# DIRECTIONS:
Copy the entries word for word. Keep the pictures out.

# DATA EXTRACT:

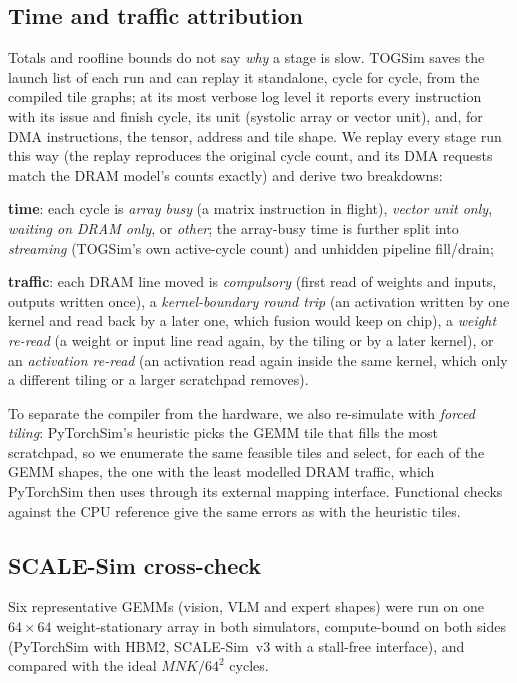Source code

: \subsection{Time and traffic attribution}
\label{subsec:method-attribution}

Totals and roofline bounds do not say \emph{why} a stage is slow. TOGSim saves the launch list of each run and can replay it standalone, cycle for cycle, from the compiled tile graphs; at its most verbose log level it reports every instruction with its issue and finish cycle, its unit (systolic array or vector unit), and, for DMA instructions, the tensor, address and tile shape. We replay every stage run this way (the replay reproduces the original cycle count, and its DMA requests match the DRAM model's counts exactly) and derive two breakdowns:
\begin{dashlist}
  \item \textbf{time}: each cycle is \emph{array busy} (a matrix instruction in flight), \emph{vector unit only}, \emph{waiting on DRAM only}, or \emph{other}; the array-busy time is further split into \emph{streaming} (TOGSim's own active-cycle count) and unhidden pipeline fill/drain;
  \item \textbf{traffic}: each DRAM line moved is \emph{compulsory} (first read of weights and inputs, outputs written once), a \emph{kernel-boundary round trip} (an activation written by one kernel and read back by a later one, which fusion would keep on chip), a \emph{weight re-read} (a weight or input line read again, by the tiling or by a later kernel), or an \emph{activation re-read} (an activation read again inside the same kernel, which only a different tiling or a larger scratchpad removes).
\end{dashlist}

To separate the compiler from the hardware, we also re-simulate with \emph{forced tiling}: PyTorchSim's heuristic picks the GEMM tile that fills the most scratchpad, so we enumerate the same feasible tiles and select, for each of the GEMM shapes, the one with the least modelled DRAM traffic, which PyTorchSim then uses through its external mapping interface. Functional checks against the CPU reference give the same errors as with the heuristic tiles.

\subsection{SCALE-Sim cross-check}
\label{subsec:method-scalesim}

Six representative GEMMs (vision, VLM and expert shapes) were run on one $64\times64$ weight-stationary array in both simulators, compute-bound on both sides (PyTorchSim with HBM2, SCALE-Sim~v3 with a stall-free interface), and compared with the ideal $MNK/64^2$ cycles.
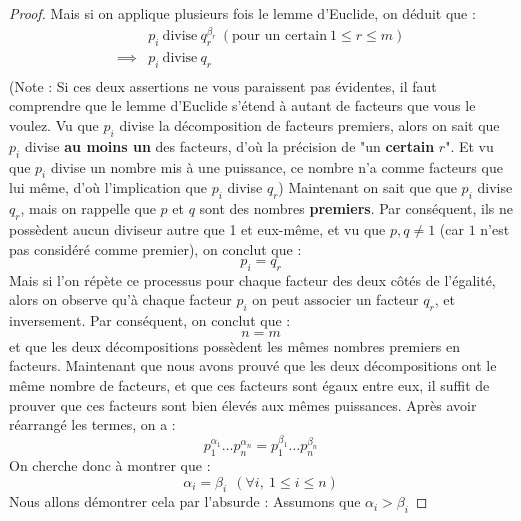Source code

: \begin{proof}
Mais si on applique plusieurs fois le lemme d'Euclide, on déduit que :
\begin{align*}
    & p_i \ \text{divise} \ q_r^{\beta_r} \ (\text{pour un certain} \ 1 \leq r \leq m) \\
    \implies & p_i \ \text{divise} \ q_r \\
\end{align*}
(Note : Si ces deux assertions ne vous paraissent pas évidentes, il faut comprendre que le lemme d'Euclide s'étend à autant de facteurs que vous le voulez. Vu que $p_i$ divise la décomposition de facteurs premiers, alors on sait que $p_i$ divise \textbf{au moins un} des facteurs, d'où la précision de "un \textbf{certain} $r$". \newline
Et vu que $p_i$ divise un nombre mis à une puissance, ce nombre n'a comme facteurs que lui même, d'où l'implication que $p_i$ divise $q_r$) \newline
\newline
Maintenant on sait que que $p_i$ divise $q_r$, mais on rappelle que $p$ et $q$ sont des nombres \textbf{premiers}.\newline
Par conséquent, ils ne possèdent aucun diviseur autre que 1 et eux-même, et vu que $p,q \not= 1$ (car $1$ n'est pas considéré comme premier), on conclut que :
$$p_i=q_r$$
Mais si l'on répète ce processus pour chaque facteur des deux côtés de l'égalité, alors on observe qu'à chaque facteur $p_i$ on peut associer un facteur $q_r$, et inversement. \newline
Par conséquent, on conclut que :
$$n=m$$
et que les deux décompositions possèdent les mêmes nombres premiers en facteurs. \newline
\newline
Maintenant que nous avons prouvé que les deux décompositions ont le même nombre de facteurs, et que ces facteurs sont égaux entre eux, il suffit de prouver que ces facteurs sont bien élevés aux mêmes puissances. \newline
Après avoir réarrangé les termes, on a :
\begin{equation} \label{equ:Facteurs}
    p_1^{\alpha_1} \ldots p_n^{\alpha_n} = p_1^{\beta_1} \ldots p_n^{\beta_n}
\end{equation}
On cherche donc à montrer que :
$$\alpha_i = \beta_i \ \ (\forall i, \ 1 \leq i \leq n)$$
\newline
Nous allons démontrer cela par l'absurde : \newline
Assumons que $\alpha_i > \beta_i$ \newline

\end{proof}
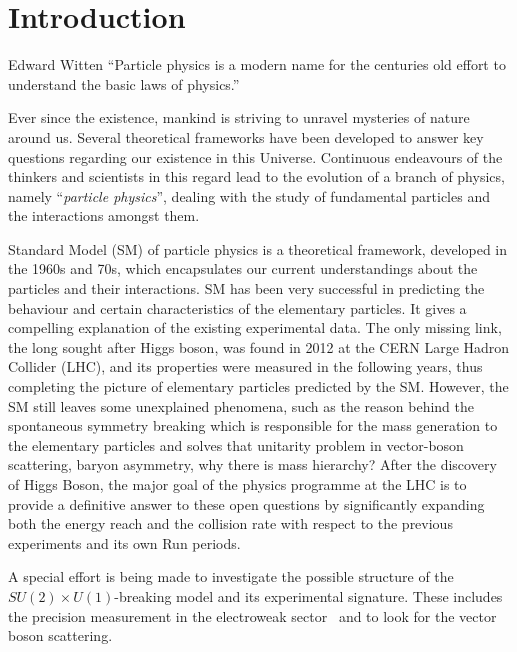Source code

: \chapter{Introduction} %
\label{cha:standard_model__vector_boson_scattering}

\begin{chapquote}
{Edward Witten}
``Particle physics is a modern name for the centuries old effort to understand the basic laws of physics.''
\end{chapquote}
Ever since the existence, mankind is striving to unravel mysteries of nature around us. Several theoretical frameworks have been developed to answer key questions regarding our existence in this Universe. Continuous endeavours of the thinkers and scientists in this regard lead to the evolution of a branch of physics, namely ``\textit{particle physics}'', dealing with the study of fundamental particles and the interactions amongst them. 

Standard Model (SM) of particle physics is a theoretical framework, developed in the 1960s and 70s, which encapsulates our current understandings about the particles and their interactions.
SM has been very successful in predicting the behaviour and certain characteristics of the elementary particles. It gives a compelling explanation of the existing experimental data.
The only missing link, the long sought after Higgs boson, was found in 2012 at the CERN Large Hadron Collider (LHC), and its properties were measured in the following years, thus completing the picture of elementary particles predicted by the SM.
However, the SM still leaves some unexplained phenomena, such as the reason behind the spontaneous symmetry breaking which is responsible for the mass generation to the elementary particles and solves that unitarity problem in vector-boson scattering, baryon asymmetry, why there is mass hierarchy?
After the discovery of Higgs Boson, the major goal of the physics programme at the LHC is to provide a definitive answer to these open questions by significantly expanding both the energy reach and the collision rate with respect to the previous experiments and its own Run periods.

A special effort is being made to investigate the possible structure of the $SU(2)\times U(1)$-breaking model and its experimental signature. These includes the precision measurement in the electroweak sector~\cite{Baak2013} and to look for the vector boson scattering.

# RESPONSE BOX:
Source code

: \subsection{Time and traffic attribution}
\label{subsec:method-attribution}

Totals and roofline bounds do not say \emph{why} a stage is slow. TOGSim saves the launch list of each run and can replay it standalone, cycle for cycle, from the compiled tile graphs; at its most verbose log level it reports every instruction with its issue and finish cycle, its unit (systolic array or vector unit), and, for DMA instructions, the tensor, address and tile shape. We replay every stage run this way (the replay reproduces the original cycle count, and its DMA requests match the DRAM model's counts exactly) and derive two breakdowns:
\begin{dashlist}
  \item \textbf{time}: each cycle is \emph{array busy} (a matrix instruction in flight), \emph{vector unit only}, \emph{waiting on DRAM only}, or \emph{other}; the array-busy time is further split into \emph{streaming} (TOGSim's own active-cycle count) and unhidden pipeline fill/drain;
  \item \textbf{traffic}: each DRAM line moved is \emph{compulsory} (first read of weights and inputs, outputs written once), a \emph{kernel-boundary round trip} (an activation written by one kernel and read back by a later one, which fusion would keep on chip), a \emph{weight re-read} (a weight or input line read again, by the tiling or by a later kernel), or an \emph{activation re-read} (an activation read again inside the same kernel, which only a different tiling or a larger scratchpad removes).
\end{dashlist}

To separate the compiler from the hardware, we also re-simulate with \emph{forced tiling}: PyTorchSim's heuristic picks the GEMM tile that fills the most scratchpad, so we enumerate the same feasible tiles and select, for each of the GEMM shapes, the one with the least modelled DRAM traffic, which PyTorchSim then uses through its external mapping interface. Functional checks against the CPU reference give the same errors as with the heuristic tiles.

\subsection{SCALE-Sim cross-check}
\label{subsec:method-scalesim}

Six representative GEMMs (vision, VLM and expert shapes) were run on one $64\times64$ weight-stationary array in both simulators, compute-bound on both sides (PyTorchSim with HBM2, SCALE-Sim~v3 with a stall-free interface), and compared with the ideal $MNK/64^2$ cycles.
Source code

: \begin{proof}
Mais si on applique plusieurs fois le lemme d'Euclide, on déduit que :
\begin{align*}
    & p_i \ \text{divise} \ q_r^{\beta_r} \ (\text{pour un certain} \ 1 \leq r \leq m) \\
    \implies & p_i \ \text{divise} \ q_r \\
\end{align*}
(Note : Si ces deux assertions ne vous paraissent pas évidentes, il faut comprendre que le lemme d'Euclide s'étend à autant de facteurs que vous le voulez. Vu que $p_i$ divise la décomposition de facteurs premiers, alors on sait que $p_i$ divise \textbf{au moins un} des facteurs, d'où la précision de "un \textbf{certain} $r$". \newline
Et vu que $p_i$ divise un nombre mis à une puissance, ce nombre n'a comme facteurs que lui même, d'où l'implication que $p_i$ divise $q_r$) \newline
\newline
Maintenant on sait que que $p_i$ divise $q_r$, mais on rappelle que $p$ et $q$ sont des nombres \textbf{premiers}.\newline
Par conséquent, ils ne possèdent aucun diviseur autre que 1 et eux-même, et vu que $p,q \not= 1$ (car $1$ n'est pas considéré comme premier), on conclut que :
$$p_i=q_r$$
Mais si l'on répète ce processus pour chaque facteur des deux côtés de l'égalité, alors on observe qu'à chaque facteur $p_i$ on peut associer un facteur $q_r$, et inversement. \newline
Par conséquent, on conclut que :
$$n=m$$
et que les deux décompositions possèdent les mêmes nombres premiers en facteurs. \newline
\newline
Maintenant que nous avons prouvé que les deux décompositions ont le même nombre de facteurs, et que ces facteurs sont égaux entre eux, il suffit de prouver que ces facteurs sont bien élevés aux mêmes puissances. \newline
Après avoir réarrangé les termes, on a :
\begin{equation} \label{equ:Facteurs}
    p_1^{\alpha_1} \ldots p_n^{\alpha_n} = p_1^{\beta_1} \ldots p_n^{\beta_n}
\end{equation}
On cherche donc à montrer que :
$$\alpha_i = \beta_i \ \ (\forall i, \ 1 \leq i \leq n)$$
\newline
Nous allons démontrer cela par l'absurde : \newline
Assumons que $\alpha_i > \beta_i$ \newline

\end{proof}
Source code

: \chapter{Introduction} %
\label{cha:standard_model__vector_boson_scattering}

\begin{chapquote}
{Edward Witten}
``Particle physics is a modern name for the centuries old effort to understand the basic laws of physics.''
\end{chapquote}
Ever since the existence, mankind is striving to unravel mysteries of nature around us. Several theoretical frameworks have been developed to answer key questions regarding our existence in this Universe. Continuous endeavours of the thinkers and scientists in this regard lead to the evolution of a branch of physics, namely ``\textit{particle physics}'', dealing with the study of fundamental particles and the interactions amongst them. 

Standard Model (SM) of particle physics is a theoretical framework, developed in the 1960s and 70s, which encapsulates our current understandings about the particles and their interactions.
SM has been very successful in predicting the behaviour and certain characteristics of the elementary particles. It gives a compelling explanation of the existing experimental data.
The only missing link, the long sought after Higgs boson, was found in 2012 at the CERN Large Hadron Collider (LHC), and its properties were measured in the following years, thus completing the picture of elementary particles predicted by the SM.
However, the SM still leaves some unexplained phenomena, such as the reason behind the spontaneous symmetry breaking which is responsible for the mass generation to the elementary particles and solves that unitarity problem in vector-boson scattering, baryon asymmetry, why there is mass hierarchy?
After the discovery of Higgs Boson, the major goal of the physics programme at the LHC is to provide a definitive answer to these open questions by significantly expanding both the energy reach and the collision rate with respect to the previous experiments and its own Run periods.

A special effort is being made to investigate the possible structure of the $SU(2)\times U(1)$-breaking model and its experimental signature. These includes the precision measurement in the electroweak sector~\cite{Baak2013} and to look for the vector boson scattering.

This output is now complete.